The Press is my local newspaper. It’s one of New Zealand’s top four daily papers. I read it, on the web and on paper. It is a very important part of South Island, and especially Canterbury life. It even published a letter from me earlier this week, in which I pointed out a few factual errors in an opinion column in last Saturday’s paper (an economist getting his climate science wrong). I was therefore a trifle concerned to read its editorial today, which chastises the world’s diplomats for their high carbon antics in Bali (there are 15,000 of them, from all over the world, after all), and then concludes with this choice paragraph:
But failure to agree in the end may not be a bad thing. There are some who argue that muddling through with more ad hoc adjustments to climate change may be all that is needed. A major worry in the debate over climate change is that, where so much is contentious, any proposed overall “solution” may wind up doing more harm than good. The confusion of thought that led the UN to hold what looks like a jamboree for bureaucrats on a tropical island shows why that worry can sometimes seem justified.
Newspapers, like people (even economists) are entitled to their own opinions, but they are not entitled to their own facts. Failure in Bali may be inevitable. To believe that the world will work together to beat a global problem requires a leap of faith that flies in the face of historical precedent, but if we get no deal on emissions reductions, or a deal that delivers meaningless or insufficient cuts, the prospect for the world is not rosy. “Muddling through” is not an option to be preferred. The science does not support that contention. The editorial writer must have ignored his own paper’s news coverage of the issue and preferred to take the advice of the sceptical rump – Lawson, de Freitas and their sponsors. To further suggest that the solution could do more harm than good simply flies in the face of the evidence – from the IPCC, Stern, even the NZ Treasury.
If The Press expects its views to have influence and command respect, it will need to ensure that its opinion writers demonstrate some acquaintance with reality before they commit words to paper. The politics belongs in the response to the problem, not in denying that it exists.
I have unashamedly pinched the following from a comment by dmatthew at energyresources:
“The Threat to the Planet: Dark and Bright Sides of Global Warming”
http://today.caltech.edu/theater/list?subset=science
Pay special attention to the slides:
http://tinyurl.com/33nsuu
This sort of scientific information ought to terrify and motivate us
to change our ways before it is too late. But it won’t, of course.
We’re not going to change for anything. This civilization would have
to die before anyone finally concedes that it can collapse.
Dear Gareth
The DomPost has a similar anti climate science bias especially in the busines section (Is it because they are both Fairfax papers?).

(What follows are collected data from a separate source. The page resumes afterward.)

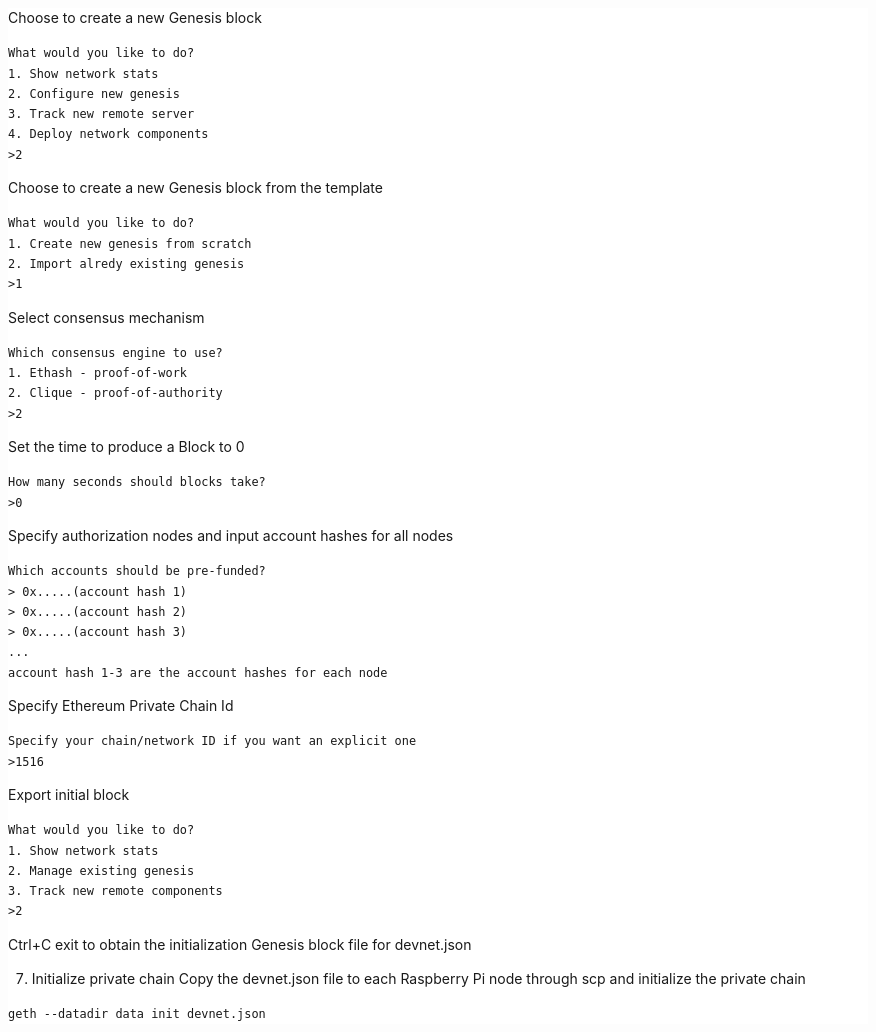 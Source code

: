 Choose to create a new Genesis block
```
What would you like to do?
1. Show network stats
2. Configure new genesis
3. Track new remote server
4. Deploy network components
>2
```
Choose to create a new Genesis block from the template
```
What would you like to do?
1. Create new genesis from scratch
2. Import alredy existing genesis
>1
```
Select consensus mechanism
```
Which consensus engine to use?
1. Ethash - proof-of-work
2. Clique - proof-of-authority
>2 
```
Set the time to produce a Block to 0
```
How many seconds should blocks take?
>0
```
Specify authorization nodes and input account hashes for all nodes
```
Which accounts should be pre-funded?
> 0x.....(account hash 1)
> 0x.....(account hash 2)
> 0x.....(account hash 3)
...
account hash 1-3 are the account hashes for each node
```
Specify Ethereum Private Chain Id
```
Specify your chain/network ID if you want an explicit one
>1516
```
Export initial block
```
What would you like to do?
1. Show network stats
2. Manage existing genesis
3. Track new remote components
>2
```
Ctrl+C exit to obtain the initialization Genesis block file for devnet.json

7. Initialize private chain
Copy the devnet.json file to each Raspberry Pi node through scp and initialize the private chain
```
geth --datadir data init devnet.json
```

On Wed there was an article that relied heavily on the climate expertise of Byran (I love nukes) Leyland. The article had a short list of climate “facts’. From cursory look it was apparent that every one of them was factually wrong!
I was tempted to write to the editor but life it too short.
Cheers Doug
Did you see that review of Svensmark’s book “The Chilling Stars” that The Press ran a couple of weeks back? You could play disinformation bingo with it. The reviewer seemed to have no real knowledge of climate science, and was pushing a pretty tired political conspiracy theory kind of line. I guess asking newspapers not to opine based on an absence of fact would be asking too much…
Yes, I saw that review, and it was made the more piquant by the fact that, for some reason best known unto themselves, The Press has not yet reviewed HT.
The reviewer, Charlotte Randall, is a first-class novelist (The Curative is very good indeed), but the review read as if this was her first exposure to the climate “literature”. Perhaps I should send her a copy of my effort…
Andrew: Thanks for the Hansen links. The presentation is pretty similar to many he’s given over the last few years (see Notes & Sources for links to some), but he’s recently introduced an idea for dealing with sea level rise: creating massive inland lakes in Canada and Russia (towards the end of the slides). The Canadian one is called Lake Woebegon, rather appropriately. I’ll have to see if I can dig up more info on that…
BTW, how did you get hold of that Arctic temp anomaly plot. It’s worried a few people I’ve passed it on to!
The Arctic temp anomaly plot was also from dmatthew at energy resources.
http://tech.groups.yahoo.com/group/energyresources/messages/106567
When Tim Flannery visited I attended a workshop and one person raised the question of if one day it might be necessary to hold Nurenburg type trials for those who had deliberately misled the public and persisted telling lies after their errors were pointed out.